Klimawandel

Große Zukunft für Agrocomia-Palme?

Illegale Abholzung des Regenwaldes auf Sumatra/Indonesien von November 2011.
Abholzungen des Regenwaldes verstärken den Klimawandel © picture alliance / dpa / WWF-Indonesia
Thomas Hilger im Gespräch mit Liane von Billerbeck  · 09.09.2016
Die Agrocomia-Palme gehört zu den vernachlässigten Kulturpflanzen. Dabei könnte sie eine interessante Alternative zu anderen Biopflanzen sein, deren Abbau den Klimawandel beschleunigt.
Der Agrarexperte Thomas Hilger beklagt eine Einseitigkeit des Ölmarktes, der vor allem auf die afrikanische Ölpalme setze. Sie werde seit mehr als hundert Jahren intensiv genutzt. Zu der Zurückhaltung gegenüber Alternativen sagt der wissenschaftliche Mitarbeiter an der Universität Hohenheim, der seit Jahren über die Agrocomia forscht: "Momentan gibt es nicht sehr großes Interesse, da etwas auszuweiten." Hilger hat gemeinsam mit anderen Wissenschaftlern ein Verfahren entwickelt, dass ein schnelleres Keimen der Agrocomia ermöglicht.

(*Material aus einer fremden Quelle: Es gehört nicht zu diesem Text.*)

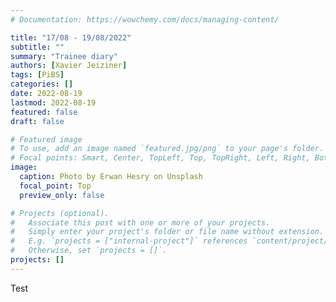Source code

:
 ```yaml
---
# Documentation: https://wowchemy.com/docs/managing-content/

title: "17/08 - 19/08/2022"
subtitle: ""
summary: "Trainee diary"
authors: [Xavier Jeiziner]
tags: [PiBS]
categories: []
date: 2022-08-19
lastmod: 2022-08-19
featured: false
draft: false

# Featured image
# To use, add an image named `featured.jpg/png` to your page's folder.
# Focal points: Smart, Center, TopLeft, Top, TopRight, Left, Right, BottomLeft, Bottom, BottomRight.
image:
  caption: Photo by Erwan Hesry on Unsplash
  focal_point: Top
  preview_only: false

# Projects (optional).
#   Associate this post with one or more of your projects.
#   Simply enter your project's folder or file name without extension.
#   E.g. `projects = ["internal-project"]` references `content/project/deep-learning/index.md`.
#   Otherwise, set `projects = []`.
projects: []
---
```


Test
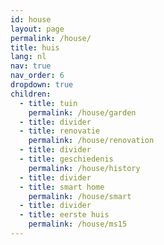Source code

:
 ```yaml
---
id: house
layout: page
permalink: /house/
title: huis
lang: nl
nav: true
nav_order: 6
dropdown: true
children:
  - title: tuin
    permalink: /house/garden
  - title: divider
  - title: renovatie
    permalink: /house/renovation
  - title: divider
  - title: geschiedenis
    permalink: /house/history
  - title: divider
  - title: smart home
    permalink: /house/smart
  - title: divider    
  - title: eerste huis
    permalink: /house/ms15
---
```

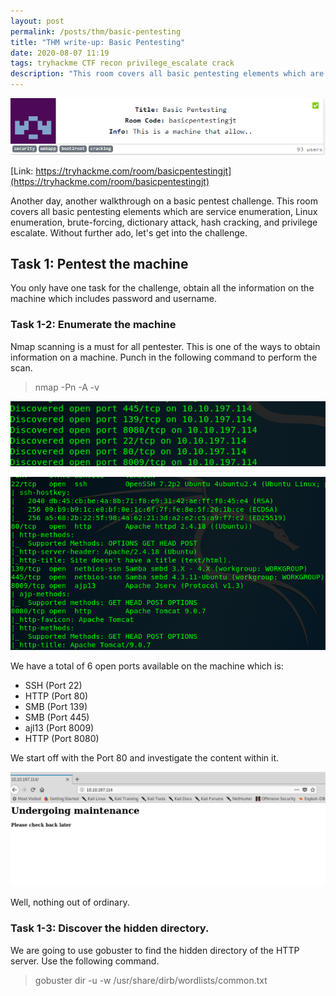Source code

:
 ```yaml
---
layout: post
permalink: /posts/thm/basic-pentesting
title: "THM write-up: Basic Pentesting"
date: 2020-08-07 11:19
tags: tryhackme CTF recon privilege_escalate crack 
description: "This room covers all basic pentesting elements which are enumeration, brute-forcing, hash cracking, and privilege escalate."
---
```


![titlecard](/assets/images/THM/2020-08-07-basic-pentesting/1.png)

[Link: https://tryhackme.com/room/basicpentestingjt](https://tryhackme.com/room/basicpentestingjt)

Another day, another walkthrough on a basic pentest challenge. This room covers all basic pentesting elements which are service enumeration,  Linux enumeration, brute-forcing, dictionary attack, hash cracking, and privilege escalate. Without further ado, let's get into the challenge.

## Task 1: Pentest the machine

You only have one task for the challenge, obtain all the information on the machine which includes password and username.

### Task 1-2: Enumerate the machine

Nmap scanning is a must for all pentester. This is one of the ways to obtain information on a machine. Punch in the following command to perform the scan.

> nmap -Pn -A -v <MACHINE IP>

![nmap](/assets/images/THM/2020-08-07-basic-pentesting/2.png)

![nmap deepscan](/assets/images/THM/2020-08-07-basic-pentesting/3.png)

We have a total of 6 open ports available on the machine which is:

- SSH (Port 22)
- HTTP (Port 80)
- SMB (Port 139)
- SMB (Port 445)
- ajl13 (Port 8009)
- HTTP (Port 8080)

We start off with the Port 80 and investigate the content within it.

![web nothing](/assets/images/THM/2020-08-07-basic-pentesting/4.png)

Well, nothing out of ordinary.

### Task 1-3: Discover the hidden directory.

We are going to use gobuster to find the hidden directory of the HTTP server. Use the following command.

> gobuster dir -u <MACHINE IP> -w /usr/share/dirb/wordlists/common.txt
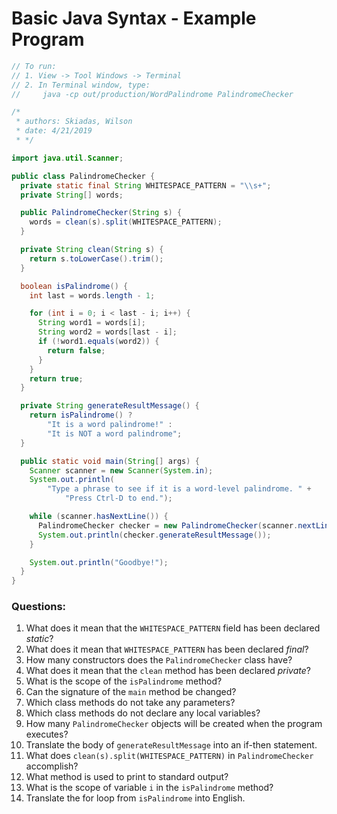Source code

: # Basic Java Syntax - Example Program

```java
// To run:
// 1. View -> Tool Windows -> Terminal
// 2. In Terminal window, type:
//     java -cp out/production/WordPalindrome PalindromeChecker

/*
 * authors: Skiadas, Wilson
 * date: 4/21/2019
 * */

import java.util.Scanner;

public class PalindromeChecker {
  private static final String WHITESPACE_PATTERN = "\\s+";
  private String[] words;

  public PalindromeChecker(String s) {
    words = clean(s).split(WHITESPACE_PATTERN);
  }

  private String clean(String s) {
    return s.toLowerCase().trim();
  }

  boolean isPalindrome() {
    int last = words.length - 1;

    for (int i = 0; i < last - i; i++) {
      String word1 = words[i];
      String word2 = words[last - i];
      if (!word1.equals(word2)) {
        return false;
      }
    }
    return true;
  }

  private String generateResultMessage() {
    return isPalindrome() ?
        "It is a word palindrome!" :
        "It is NOT a word palindrome";
  }

  public static void main(String[] args) {
    Scanner scanner = new Scanner(System.in);
    System.out.println(
        "Type a phrase to see if it is a word-level palindrome. " +
            "Press Ctrl-D to end.");

    while (scanner.hasNextLine()) {
      PalindromeChecker checker = new PalindromeChecker(scanner.nextLine());
      System.out.println(checker.generateResultMessage());
    }

    System.out.println("Goodbye!");
  }
}
```

### Questions:

1. What does it mean that the `WHITESPACE_PATTERN` field has been declared *static*?
2. What does it mean that `WHITESPACE_PATTERN` has been declared *final*?
3. How many constructors does the `PalindromeChecker` class have?
4. What does it mean that the `clean` method has been declared *private*?
5. What is the scope of the `isPalindrome` method?
6. Can the signature of the `main` method be changed?
7. Which class methods do not take any parameters?
8. Which class methods do not declare any local variables?
9. How many `PalindromeChecker` objects will be created when the program executes?
10. Translate the body of `generateResultMessage` into an if-then statement.
11. What does `clean(s).split(WHITESPACE_PATTERN)` in `PalindromeChecker` accomplish?
12. What method is used to print to standard output?
13. What is the scope of variable `i` in the `isPalindrome` method?
14. Translate the for loop from `isPalindrome` into English.
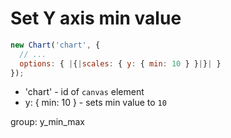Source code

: # Set Y axis min value

```javascript
new Chart('chart', {
  // ...
  options: { |{|scales: { y: { min: 10 } }|}| }
});
```

- 'chart' - id of ```canvas``` element
- y: { min: 10 } - sets min value to ```10```

group: y_min_max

Geschmack wie bei Paranüssen

"Der Vorteil von dieser Palme ist, dass sie eben nicht nur in bestimmten Standorten vorkommt, wie zum Beispiel tropischer Regenwald", sagt Hilger. Sie wachse auch in subtropischen Gegenden. Die Agrocomia-Palme sei vielseitig nutzbar, sagt Hilger. Die Früchte der Pflanze und deren Samen könnten genutzt werden, um Öl zu gewinnen. Andere Teile seien für Tier und Mensch essbar. Den Geschmack der Samen vergleicht Hilger mit dem von Paranüssen.

Mangelnde Vielfalt

"Vier Nutzpflanzen machen im Prinzip unseren gesamten Kalorienbedarf aus", sagt Hilger. Früher seien das wesentlich mehr Pflanzen gewesen. "Diese Verarmung, die ist dann natürlich problematisch in Bezug auf Anpassung an Klimawandel." Sie sei auch schwierig, wenn bestimmte Krankheitserreger auftauchten, die zu Ernährungskatastrophen führen könnten. Hilger hofft deshalb, dass die Agrocomia als mögliche Alternative noch eine große Zukunft vor sich haben könnte.

Das Interview im Wortlaut:

Liane von Billerbeck: Man nennt sie Bio-Pflanzen, aber man holzt dafür massenhaft Regenwälder ab. Ob es nun um den Anbau von Mais oder Zuckerrohr, um die Afrikanische Palme oder um Raps geht, all diese Stoffe, die dann gegessen, auf die Haut geschmiert oder im Tank verbrannt werden. Doch der ökologische Schaden ist beträchtlich, ja dramatisch, der Klimawandel nimmt zu. Dabei gäbe es Alternativen, eine Pflanze namens Agrocomia. Wenn Sie davon noch nicht gehört haben, die wird in Süd- und Mittelamerika durchaus angebaut und könnte auch hier eine Pflanze der Zukunft sein. Thomas Hilger ist Agrarexperte, wissenschaftlicher Mitarbeiter an der Universität Hohenheim und befasst sich seit 2009 mit der Agrocomia-Palme. Schönen guten Tag!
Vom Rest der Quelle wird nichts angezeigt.